Flickr was one of the early pioneers of a commonplace feature of social networking sites called tags. Tags are basically words or phrases that users allocate to photographs (in the context of Flickr) which enable other people to find them quite easily and share them with their contacts. That, at least, are two uses for tags. The tagging phenomenon has exploded and every site that wants to be part of the Web 2.0 revolution has tags incorporated into it somehow. One of the practical benefits of Flickr and the similar sites that can be found online is that these services host the images. You can incorporate elements of Flickr into your site (these elements have become very popular in blogs) and save yourself the disk space on your web server (through referencing the photo in Flickr) and bandwidth which is used everytime a photo is loaded in a web browser. If you are referencing a photo that is stored in your Flickr albums, Flickr picks up the tab for the bandwidth used when a visitor views that photo.

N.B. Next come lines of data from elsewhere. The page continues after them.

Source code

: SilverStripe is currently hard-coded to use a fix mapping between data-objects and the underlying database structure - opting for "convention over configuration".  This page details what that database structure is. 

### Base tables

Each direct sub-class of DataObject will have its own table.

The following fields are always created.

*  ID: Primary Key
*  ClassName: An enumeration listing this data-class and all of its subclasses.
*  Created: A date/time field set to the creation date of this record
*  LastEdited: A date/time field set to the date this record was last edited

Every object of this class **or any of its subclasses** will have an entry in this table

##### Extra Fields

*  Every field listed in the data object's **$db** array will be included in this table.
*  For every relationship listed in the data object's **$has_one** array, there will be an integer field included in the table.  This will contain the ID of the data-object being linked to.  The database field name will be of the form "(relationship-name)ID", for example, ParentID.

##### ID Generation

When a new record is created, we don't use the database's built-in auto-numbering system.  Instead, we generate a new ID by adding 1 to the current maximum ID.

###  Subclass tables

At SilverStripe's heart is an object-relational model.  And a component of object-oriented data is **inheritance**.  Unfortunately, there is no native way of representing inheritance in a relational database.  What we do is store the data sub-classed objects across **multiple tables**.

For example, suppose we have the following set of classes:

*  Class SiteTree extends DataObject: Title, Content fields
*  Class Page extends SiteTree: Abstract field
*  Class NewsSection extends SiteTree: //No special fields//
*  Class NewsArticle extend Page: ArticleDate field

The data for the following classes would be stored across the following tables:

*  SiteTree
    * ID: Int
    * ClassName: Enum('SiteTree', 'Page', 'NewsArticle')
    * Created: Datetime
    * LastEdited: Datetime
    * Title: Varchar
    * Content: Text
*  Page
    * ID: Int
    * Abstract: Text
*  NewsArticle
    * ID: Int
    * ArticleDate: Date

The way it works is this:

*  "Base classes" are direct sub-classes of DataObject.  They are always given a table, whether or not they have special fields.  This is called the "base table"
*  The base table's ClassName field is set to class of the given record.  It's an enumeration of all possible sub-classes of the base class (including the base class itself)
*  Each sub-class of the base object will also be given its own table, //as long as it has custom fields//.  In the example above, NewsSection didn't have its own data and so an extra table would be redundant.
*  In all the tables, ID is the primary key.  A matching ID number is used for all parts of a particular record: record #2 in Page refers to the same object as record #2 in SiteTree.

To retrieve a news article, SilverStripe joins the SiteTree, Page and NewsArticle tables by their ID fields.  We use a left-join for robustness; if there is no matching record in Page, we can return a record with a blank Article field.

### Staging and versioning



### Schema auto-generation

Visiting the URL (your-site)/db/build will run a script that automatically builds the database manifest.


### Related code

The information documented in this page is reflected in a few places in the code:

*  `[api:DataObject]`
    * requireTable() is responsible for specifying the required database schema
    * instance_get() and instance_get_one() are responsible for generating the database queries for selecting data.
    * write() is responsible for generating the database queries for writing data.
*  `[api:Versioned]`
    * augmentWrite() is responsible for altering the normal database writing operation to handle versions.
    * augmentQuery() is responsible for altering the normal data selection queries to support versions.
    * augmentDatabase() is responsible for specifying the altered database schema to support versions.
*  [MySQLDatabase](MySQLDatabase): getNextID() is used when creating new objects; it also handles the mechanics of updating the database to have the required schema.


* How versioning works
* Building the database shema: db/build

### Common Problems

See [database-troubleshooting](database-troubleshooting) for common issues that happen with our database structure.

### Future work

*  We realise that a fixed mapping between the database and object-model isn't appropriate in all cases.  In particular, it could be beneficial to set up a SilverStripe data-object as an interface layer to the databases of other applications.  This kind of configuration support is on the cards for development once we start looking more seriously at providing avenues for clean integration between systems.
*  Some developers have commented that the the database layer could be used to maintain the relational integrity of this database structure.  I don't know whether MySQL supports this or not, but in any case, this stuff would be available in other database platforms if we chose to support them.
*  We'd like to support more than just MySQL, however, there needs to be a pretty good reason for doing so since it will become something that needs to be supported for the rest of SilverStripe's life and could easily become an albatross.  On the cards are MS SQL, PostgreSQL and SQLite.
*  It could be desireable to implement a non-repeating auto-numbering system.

These latter benefits really come in handy if you have a series of videos you’d like to publish to your website or blog. Videos typically take up quite a bit of disk space and the cost of the bandwidth you will need to make those videos available on the Web can be prohibitive. Fortunately there are a number of services which allow you to upload your videos to their websites and embed video players in your site which references the video on those services. To explain that jargon I’ll point you to the example below. This video is stored on YouTube, one of these services (others include Google Video and Daily Motion), and you are able to view this video through a video player that is embedded in this post. The huge benefit of this facility is that YouTube bears the cost of the bandwidth necessary to bring this video to you as well as the physical disk space on its servers to host the video.

A service like YouTube becomes an inexpensive way to share everything from your videos of your baby’s first step to family movies on vacation to your ads promoting your business. The flipside of this service is that you usually have to agree to terms and conditions which contain provisions whereby you licence the service to use your content as they wish. There can therefore be little privacy if it is your intention only to show your videos to certain people. Even if you can mark your video ‘private’ it effectively becomes public once you share it online. On the other hand, services like Google Video enable you to post your videos to their sites and charge a fee for downloads of the video. What this really comes down to is what you would like to do with your videos and how you want to share them.

These are just two of a range of what we like to think of as “new media” services that can help grow or develop your business or just send that video of the kids on the beach to your relatives in Toronto.